• _EXERCISE_: Among the entries below, find the lines with "public" and copy them.

#####

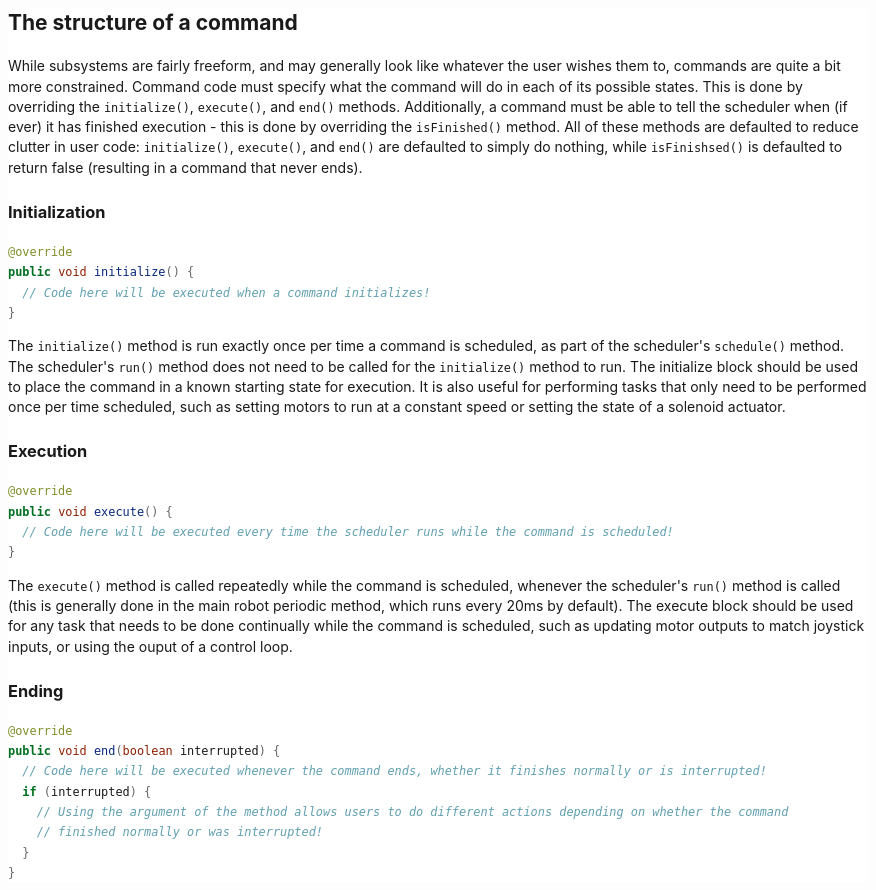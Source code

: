 ## The structure of a command

While subsystems are fairly freeform, and may generally look like whatever the user wishes them to, commands are quite a bit more constrained.  Command code must specify what the command will do in each of its possible states.  This is done by overriding the `initialize()`, `execute()`, and `end()` methods.  Additionally, a command must be able to tell the scheduler when (if ever) it has finished execution - this is done by overriding the `isFinished()` method.  All of these methods are defaulted to reduce clutter in user code: `initialize()`, `execute()`, and `end()` are defaulted to simply do nothing, while `isFinishsed()` is defaulted to return false (resulting in a command that never ends).

### Initialization

```java
@override
public void initialize() {
  // Code here will be executed when a command initializes!
}
```

The `initialize()` method is run exactly once per time a command is scheduled, as part of the scheduler's `schedule()` method.  The scheduler's `run()` method does not need to be called for the `initialize()` method to run.  The initialize block should be used to place the command in a known starting state for execution.  It is also useful for performing tasks that only need to be performed once per time scheduled, such as setting motors to run at a constant speed or setting the state of a solenoid actuator.

### Execution

```java
@override
public void execute() {
  // Code here will be executed every time the scheduler runs while the command is scheduled!
}
```

The `execute()` method is called repeatedly while the command is scheduled, whenever the scheduler's `run()` method is called (this is generally done in the main robot periodic method, which runs every 20ms by default).  The execute block should be used for any task that needs to be done continually while the command is scheduled, such as updating motor outputs to match joystick inputs, or using the ouput of a control loop.

### Ending

```java
@override
public void end(boolean interrupted) {
  // Code here will be executed whenever the command ends, whether it finishes normally or is interrupted!
  if (interrupted) {
    // Using the argument of the method allows users to do different actions depending on whether the command 
    // finished normally or was interrupted!
  }
}
```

#####

• _WRITTEN ANSWER_:
public void initialize() {
public void execute() {
public void end(boolean interrupted) {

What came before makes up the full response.